As expected, following a vigorous, multi-pronged attack using this combination of modalities, I started to improve and, slowly, I have become almost completely clear with only a rare bout of pruritus. This was the impetus of my thinking about the quality of care I provided as a dermatologist to my patients in the past with problems similar to mine.

Looking back now after having suffered with this dread disease, I’m sure that many times I did not show a proper level of concern about my patients’ problems. Nor did I likely answer all the questions that were going through their minds like those I had myself recently, such as: What caused this to come on? Is it related to some contact allergy? Do internal diseases play any role in its development? Why did it wait until now, at 71 years of age, to develop? What can I anticipate happening in the future?

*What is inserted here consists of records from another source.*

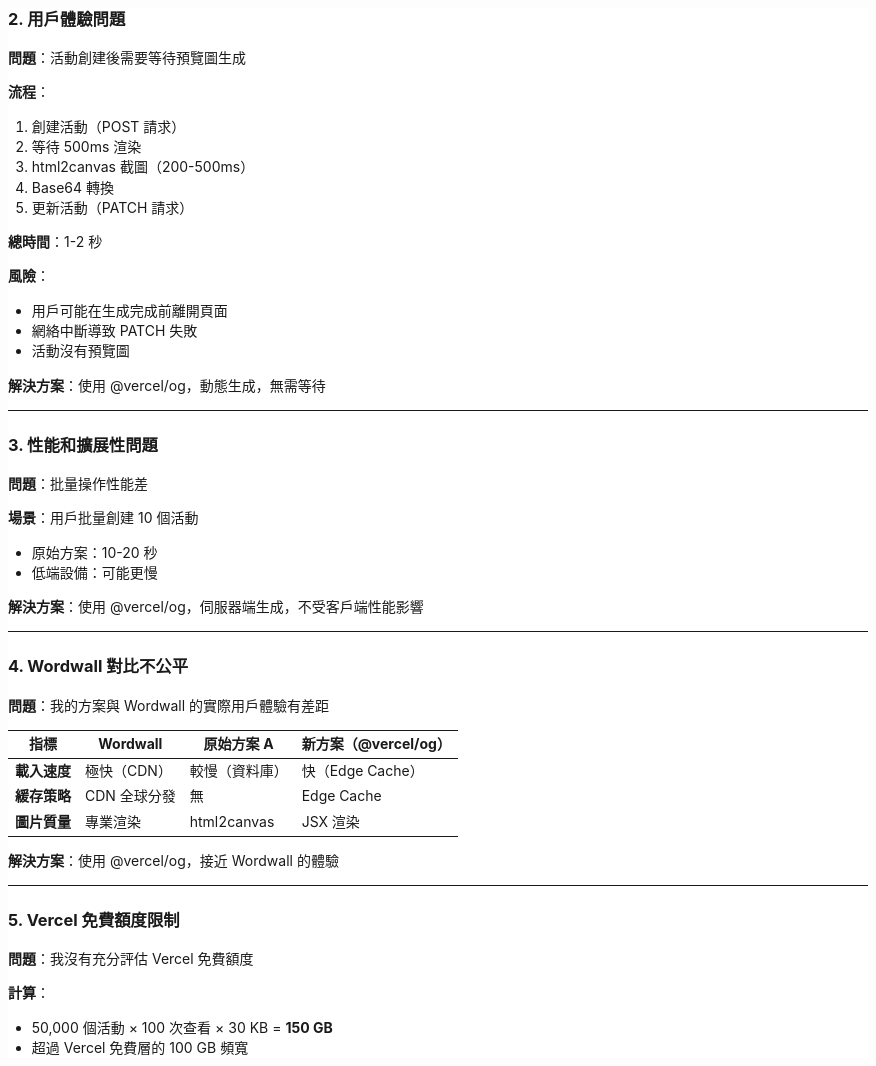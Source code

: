 
### 2. 用戶體驗問題

**問題**：活動創建後需要等待預覽圖生成

**流程**：
1. 創建活動（POST 請求）
2. 等待 500ms 渲染
3. html2canvas 截圖（200-500ms）
4. Base64 轉換
5. 更新活動（PATCH 請求）

**總時間**：1-2 秒

**風險**：
- 用戶可能在生成完成前離開頁面
- 網絡中斷導致 PATCH 失敗
- 活動沒有預覽圖

**解決方案**：使用 @vercel/og，動態生成，無需等待

---

### 3. 性能和擴展性問題

**問題**：批量操作性能差

**場景**：用戶批量創建 10 個活動
- 原始方案：10-20 秒
- 低端設備：可能更慢

**解決方案**：使用 @vercel/og，伺服器端生成，不受客戶端性能影響

---

### 4. Wordwall 對比不公平

**問題**：我的方案與 Wordwall 的實際用戶體驗有差距

| 指標 | Wordwall | 原始方案 A | 新方案（@vercel/og） |
|------|----------|-----------|---------------------|
| **載入速度** | 極快（CDN） | 較慢（資料庫） | 快（Edge Cache） |
| **緩存策略** | CDN 全球分發 | 無 | Edge Cache |
| **圖片質量** | 專業渲染 | html2canvas | JSX 渲染 |

**解決方案**：使用 @vercel/og，接近 Wordwall 的體驗

---

### 5. Vercel 免費額度限制

**問題**：我沒有充分評估 Vercel 免費額度

**計算**：
- 50,000 個活動 × 100 次查看 × 30 KB = **150 GB**
- 超過 Vercel 免費層的 100 GB 頻寬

My own personal battle with this whole problem has given me a new level of appreciation and respect for the complexity of eczema and how profoundly incapacitating it can be. I know I will be more understanding and caring the next time I see a patient with eczema than I was in the past, and I strongly urge those of you reading this to evaluate the quality your own past treatment of eczema patients, you might be surprised as to what you discover.